One hundred days ago, the world changed. October 7 has proven to be many things: the opening salvo in a brutal war between Israel and Hamas; an attack that could precipitate a broader, regional war; the beginning of a global, ongoing orgy of antisemitism; a wake-up call regarding the rot inside the West’s once-great sensemaking institutions; a possible realignment of our politics.


One of the things it has also been is a test. A moral test that many in the West have failed. That test of moral conscience is a continuing one considering there are still 136 hostages in Gaza. Two of them are babies; close to 20 of them are young women.


Across the Western world, these hostages have faded from view.
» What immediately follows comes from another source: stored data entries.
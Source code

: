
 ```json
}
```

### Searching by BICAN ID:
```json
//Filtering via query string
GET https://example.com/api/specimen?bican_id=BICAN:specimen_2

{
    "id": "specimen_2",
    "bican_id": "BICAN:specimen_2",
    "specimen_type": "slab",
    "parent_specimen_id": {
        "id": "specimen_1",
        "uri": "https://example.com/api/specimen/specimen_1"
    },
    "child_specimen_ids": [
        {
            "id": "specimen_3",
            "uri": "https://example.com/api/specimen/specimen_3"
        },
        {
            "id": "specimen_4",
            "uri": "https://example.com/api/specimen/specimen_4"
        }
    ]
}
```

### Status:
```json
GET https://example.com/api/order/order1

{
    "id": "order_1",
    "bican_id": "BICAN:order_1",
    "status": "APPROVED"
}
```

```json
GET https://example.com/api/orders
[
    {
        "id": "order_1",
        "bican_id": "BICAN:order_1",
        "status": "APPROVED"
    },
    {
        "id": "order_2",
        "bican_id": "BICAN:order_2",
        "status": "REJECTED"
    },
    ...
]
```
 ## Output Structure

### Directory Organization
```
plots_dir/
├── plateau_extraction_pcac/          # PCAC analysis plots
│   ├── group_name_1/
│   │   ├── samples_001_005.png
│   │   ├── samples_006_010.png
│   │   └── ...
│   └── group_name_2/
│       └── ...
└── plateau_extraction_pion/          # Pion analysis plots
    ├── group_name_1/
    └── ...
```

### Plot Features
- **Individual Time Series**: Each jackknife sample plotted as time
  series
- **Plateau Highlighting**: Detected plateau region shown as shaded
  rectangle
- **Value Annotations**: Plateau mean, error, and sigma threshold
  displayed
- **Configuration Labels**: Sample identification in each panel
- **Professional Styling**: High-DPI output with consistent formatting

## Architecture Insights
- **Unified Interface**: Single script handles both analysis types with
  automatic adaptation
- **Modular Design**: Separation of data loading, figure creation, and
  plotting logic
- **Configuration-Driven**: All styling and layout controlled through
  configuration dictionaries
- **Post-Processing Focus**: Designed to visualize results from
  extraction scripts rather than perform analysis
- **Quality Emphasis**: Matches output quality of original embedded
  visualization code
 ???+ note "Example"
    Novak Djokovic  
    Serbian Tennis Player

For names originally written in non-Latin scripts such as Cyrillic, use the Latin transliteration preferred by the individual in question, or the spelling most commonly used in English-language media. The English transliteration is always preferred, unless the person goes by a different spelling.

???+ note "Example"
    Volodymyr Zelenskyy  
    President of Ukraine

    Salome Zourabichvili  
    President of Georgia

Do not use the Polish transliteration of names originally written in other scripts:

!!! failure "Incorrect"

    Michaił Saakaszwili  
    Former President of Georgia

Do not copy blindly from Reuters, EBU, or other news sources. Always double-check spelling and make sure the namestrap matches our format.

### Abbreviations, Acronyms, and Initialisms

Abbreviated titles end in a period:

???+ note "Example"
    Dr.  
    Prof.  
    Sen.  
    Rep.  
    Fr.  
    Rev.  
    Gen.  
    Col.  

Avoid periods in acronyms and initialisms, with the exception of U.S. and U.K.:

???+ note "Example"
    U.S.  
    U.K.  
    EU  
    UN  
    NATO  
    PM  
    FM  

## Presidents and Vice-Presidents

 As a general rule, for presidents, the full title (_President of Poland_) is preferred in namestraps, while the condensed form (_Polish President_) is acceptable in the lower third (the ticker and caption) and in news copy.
And when it comes to the fate of the many young women abducted by Hamas and taken to Gaza, the silence from some corners has been deafening.


Today on Honestly, Bari argues that the groups you would expect to care most about these women and hostages—the celebrity feminists who are always the first to speak up in times of crisis, the prominent women’s organizations who protested loudly when it came to #MeToo, Donald Trump, or Brett Kavanaugh, and the international, supposedly “nonpolitical” human rights organizations—have said and done next to nothing about the murder, kidnap, and rape of Israeli girls.


What explains their silence—or worse, their downplaying or denial? 


When Michelle Obama, Oprah, Malala Yousafzai, Angelina Jolie, Kim Kardashian—and the rest of the civilized world—saw the kidnapping of 276 schoolgirls in Nigeria by Boko Haram in April 2014, within days they took to Twitter and demanded “Bring Back Our Girls.”


Why isn’t the world demanding the same now? 


It’s been one hundred days in captivity: bring back our girls.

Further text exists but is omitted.